## EXERCISE DIRECTIONS
Reproduce every line in the material below that holds "textgreen".

* * * * * * *

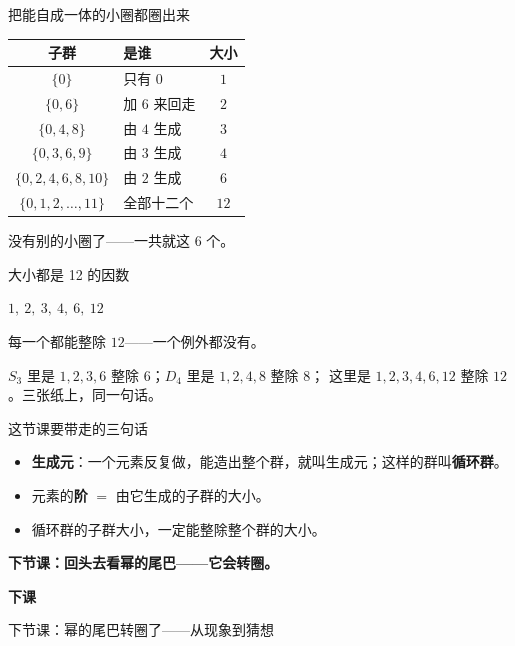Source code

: \documentclass[10pt]{beamer}
\begin{document}
\begin{frame}{把能自成一体的小圈都圈出来}
  \begin{center}
  \begin{tabular}{@{}clc@{}}
    \toprule
    子群 & 是谁 & 大小 \\
    \midrule
    \(\{0\}\) & 只有 \(0\) & \(1\) \\
    \(\{0,6\}\) & 加 \(6\) 来回走 & \(2\) \\
    \(\{0,4,8\}\) & 由 \(4\) 生成 & \(3\) \\
    \(\{0,3,6,9\}\) & 由 \(3\) 生成 & \(4\) \\
    \(\{0,2,4,6,8,10\}\) & 由 \(2\) 生成 & \(6\) \\
    \(\{0,1,2,\dots,11\}\) & 全部十二个 & \(12\) \\
    \bottomrule
  \end{tabular}
  \end{center}
  \pause
  \begin{center}
    {\large 没有别的小圈了——一共就这 \(6\) 个。}
  \end{center}
\end{frame}

\begin{frame}{大小都是 12 的因数}
  \begin{center}
    {\Large \(1,\ 2,\ 3,\ 4,\ 6,\ 12\)}
  \end{center}
  \pause
  \begin{center}
    {\large 每一个都能整除 \(12\)——一个例外都没有。}
  \end{center}
  \pause
  \begin{att}
    \(S_3\) 里是 \(1,2,3,6\) 整除 \(6\)；\(D_4\) 里是 \(1,2,4,8\) 整除 \(8\)；
    这里是 \(1,2,3,4,6,12\) 整除 \(12\)。三张纸上，同一句话。
  \end{att}
\end{frame}

\begin{frame}{这节课要带走的三句话}
  \begin{itemize}
    \item \textbf{生成元}：一个元素反复做，能造出整个群，就叫生成元；这样的群叫\textbf{循环群}。
    \item 元素的\textbf{阶} \(=\) 由它生成的子群的大小。
    \item 循环群的子群大小，一定能整除整个群的大小。
  \end{itemize}
  \pause
  \begin{center}
    {\large\textcolor{textgreen}{\bfseries 下节课：回头去看幂的尾巴——它会转圈。}}
  \end{center}
\end{frame}

\begin{frame}
  \begin{center}
    \vspace{1.6cm}
    {\Large\textcolor{textgreen}{\bfseries 下课}}

    \vspace{1.0cm}
    {\large\textcolor{accentgreen}{下节课：幂的尾巴转圈了——从现象到猜想}}
  \end{center}
\end{frame}
\end{document}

* * * * * * *

## ANSWER TO THIS EXERCISE
    {\large\textcolor{textgreen}{\bfseries 下节课：回头去看幂的尾巴——它会转圈。}}
    {\Large\textcolor{textgreen}{\bfseries 下课}}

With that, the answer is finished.